Spirited participants make up for low turnout at second LGBT parade
Just like the first lesbian, gay, bisexual and transgender (LGBT) pride parade that was held in the city last December, this year’s event too lacked the dash of glamour.
Besides, there were no celebrities or prominent personalities to boost the morale of one of the most isolated sections of society.
Around 150 people participated in the parade, out of which some 20 people had come from Mumbai to ensure the event was a success.
Nakshtra Bagawe of Gay Bombay said, “We have come here to boost the morale of people belonging to our community. But unlike Mumbai, things are quite different here. There’s no glamour, which is an intrinsic part of LGBT pride parades held in our city.”
Bagawe added that the timing too is important when it comes to organising such events. “Visibility is quite low in early mornings, as compared to that one gets during the later part of the day,” he added.
Likewise, Inder Vhatwar, who had also come from Mumbai along with his friends, felt that the lack of glamour was the reason there was little buzz about the event. “Mumbai is bold, and so is Bangalore. The conservative nature of the people is the reason why the parade was not as successful as it should have been. I think people living here should come out of their closet,” he said.
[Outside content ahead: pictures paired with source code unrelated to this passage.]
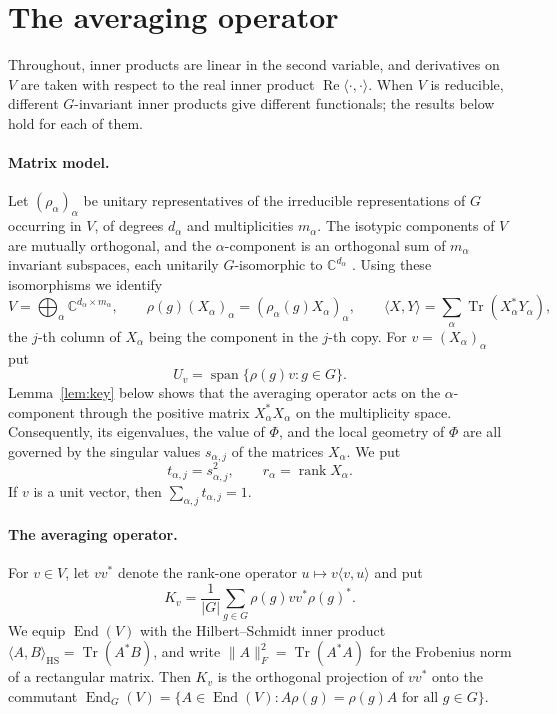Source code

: \documentclass{amsart}
\theoremstyle{remark}
\DeclareMathOperator{\Span}{span}
\DeclareMathOperator{\Tr}{Tr}
\DeclareMathOperator{\rank}{rank}
\DeclareMathOperator{\End}{End}
\newcommand{\C}{\mathbb C}
\newcommand{\norm}[1]{\lVert #1\rVert}
\begin{document}
\section{The averaging operator}\label{sec:avg}
 
Throughout, inner products are linear in the second variable, and derivatives on $V$ are
taken with respect to the real inner product $\operatorname{Re}\langle\cdot,\cdot\rangle$. When $V$ is
reducible, different $G$-invariant inner products give different functionals; the results below hold
for each of them.
 
\paragraph{Matrix model.}
Let $(\rho_\alpha)_\alpha$ be unitary representatives of the irreducible representations of $G$
occurring in $V$, of degrees $d_\alpha$ and multiplicities $m_\alpha$. The isotypic components of
$V$ are mutually orthogonal, and the $\alpha$-component is an orthogonal sum of $m_\alpha$
invariant subspaces, each unitarily $G$-isomorphic to $\C^{d_\alpha}$ \cite{Serre1977}. Using these
isomorphisms we identify
\[
 V=\bigoplus_\alpha \C^{d_\alpha\times m_\alpha},\qquad
 \rho(g)(X_\alpha)_\alpha=(\rho_\alpha(g)X_\alpha)_\alpha,\qquad
 \langle X,Y\rangle=\sum_\alpha\Tr(X_\alpha^*Y_\alpha),
\]
the $j$-th column of $X_\alpha$ being the component in the $j$-th copy. For
$v=(X_\alpha)_\alpha$ put
\[
 U_v=\Span\{\rho(g)v:g\in G\}.
\]
Lemma~\ref{lem:key} below shows that the averaging operator acts on the $\alpha$-component through
the positive matrix $X_\alpha^*X_\alpha$ on the multiplicity space. Consequently, its eigenvalues, the
value of $\Phi$, and the local geometry of $\Phi$ are all governed by the singular values
$s_{\alpha,j}$ of the matrices $X_\alpha$. We put
\[
 t_{\alpha,j}=s_{\alpha,j}^2,\qquad r_\alpha=\rank X_\alpha.
\]
If $v$ is a unit vector, then $\sum_{\alpha,j}t_{\alpha,j}=1$.
 
\paragraph{The averaging operator.}
For $v\in V$, let $vv^*$ denote the rank-one operator $u\mapsto v\langle v,u\rangle$ and put
\begin{equation}\label{eq:Kv}
 K_v=\frac1{|G|}\sum_{g\in G}\rho(g)vv^*\rho(g)^*.
\end{equation}
We equip $\End(V)$ with the Hilbert--Schmidt inner product
$\langle A,B\rangle_{\mathrm{HS}}=\Tr(A^*B)$, and write $\norm{A}_F^2=\Tr(A^*A)$ for the Frobenius
norm of a rectangular matrix. Then $K_v$ is the orthogonal projection of $vv^*$ onto the commutant
$\End_G(V)=\{A\in\End(V):A\rho(g)=\rho(g)A\text{ for all }g\in G\}$.
 
\end{document}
Seconding Vhatwar’s views, Savita Kumbhar, a lesbian, said, “This is the first time I have attended such a parade. Initially, I was scared to take part in th march but I feel good now. Just like me, several of my friends too wanted to attend, but they are anxious to come out in the open.”
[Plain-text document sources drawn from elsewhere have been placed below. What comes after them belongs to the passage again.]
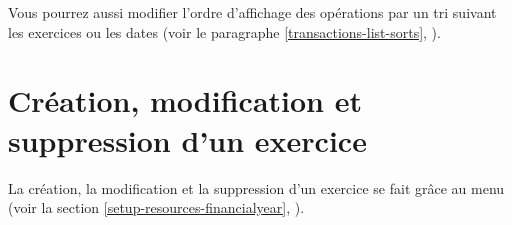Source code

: Vous pourrez aussi modifier l'ordre d'affichage des opérations par un \gls{tri} suivant les exercices ou les dates (voir le paragraphe \vref{transactions-list-sorts}, ).


\section{Création, modification et suppression d'un exercice}


La création, la modification et la suppression d'un exercice se fait grâce au menu  (voir la section \vref{setup-resources-financialyear}, ).














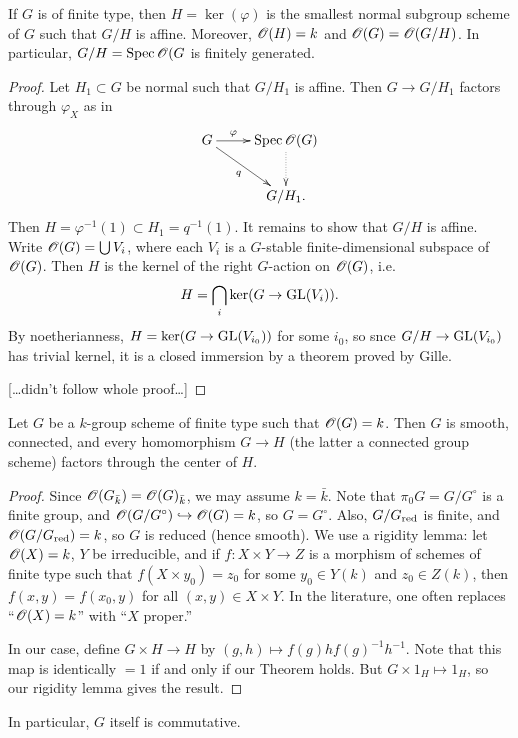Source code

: \begin{theo}
If $G$ is of finite type, then $H=\ker(\varphi)$ is the smallest normal subgroup 
scheme of $G$ such that $G/H$ is affine. Moreover, $\mathscr{O}(H)=k$ and 
$\mathscr{O}(G)=\mathscr{O}(G/H)$. In particular, $G/H=\operatorname{Spec} \mathscr{O}(G$ is finitely generated. 
\end{theo}
\begin{proof}
Let $H_1\subset G$ be normal such that $G/H_1$ is affine. Then 
$G\to G/H_1$ factors through $\varphi_X$ as in 
\[\xymatrix{
  G \ar[r]^-\varphi \ar[dr]_-q 
    & \spectrum \sO(G) \ar@{.>}[d] \\
  & G/H_1 .
}\]
Then $H=\varphi^{-1}(1) \subset H_1=q^{-1}(1)$. It remains to show that $G/H$ is 
affine. Write $\mathscr{O}(G)=\bigcup V_i$, where each $V_i$ is a $G$-stable finite-dimensional 
subspace of $\mathscr{O}(G)$. Then $H$ is the kernel of the right $G$-action on 
$\mathscr{O}(G)$, i.e. 
\[
  H = \bigcap_i \ker(G \to \operatorname{GL}(V_i)) .
\]
By noetherianness, $H=\ker(G\to \operatorname{GL}(V_{i_0}))$ for some $i_0$, 
so snce $G/H \to \operatorname{GL}(V_{i_0})$ has trivial kernel, it is a 
closed immersion by a theorem proved by Gille. 

[\ldots didn't follow whole proof\ldots]
\end{proof}

\begin{theo}
Let $G$ be a $k$-group scheme of finite type such that $\mathscr{O}(G)=k$. Then $G$ 
is smooth, connected, and every homomorphism $G\to H$ (the latter a connected 
group scheme) factors through the center of $H$. 
\end{theo}
\begin{proof}
Since $\mathscr{O}(G_{\bar k}) = \mathscr{O}(G)_{\bar k}$, we may assume $k=\bar k$. Note that 
$\pi_0 G = G/G^\circ$ is a finite group, and 
$\mathscr{O}(G/G^\circ)\hookrightarrow \mathscr{O}(G)=k$, so $G=G^\circ$. Also, 
$G/G_{\mathrm{red}}$ is finite, and $\mathscr{O}(G/G_{\mathrm{red}})=k$, so $G$ is reduced (hence 
smooth). We use a rigidity lemma: let $\mathscr{O}(X)=k$, $Y$ be irreducible, and 
if $f:X\times Y\to Z$ is a morphism of schemes 
of finite type such that $f(X\times y_0)=z_0$ for some $y_0\in Y(k)$ and 
$z_0\in Z(k)$, then $f(x,y) = f(x_0,y)$ for all $(x,y)\in X\times Y$. In the 
literature, one often replaces ``$\mathscr{O}(X)=k$'' with ``$X$ proper.'' 

In our case, define $G\times H \to H$ by $(g,h)\mapsto f(g) h f(g)^{-1} h^{-1}$. 
Note that this map is identically $=1$ if and only if our Theorem holds. But 
$G\times 1_H\mapsto 1_H$, so our rigidity lemma gives the result. 
\end{proof}
In particular, $G$ itself is commutative.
However, Vivek Anand, CEO of Hamsafar Trust, who was present as chief guest, said, “The pride march held in Mumbai six years ago was similar to the one held in Pune today. It takes time for the city to know and adopt such events. I’m sure that a few years down the line, even Pune’s pride marches will see more people; there will be more glamour and the celebs too will make their presence felt.”
Bindumadhav Khire of Samapathik Trust said, “There is a need to create more awareness, and such pride marches are serving the purpose. Considering it as the initial phase, we saw a good response. We have improved since last year. This year we allowed people to wear masks so that the ones who haven’t come out in the open about their sexuality can still participate in the march.”
Khire added that they are planning to change the route and the agenda in the coming years.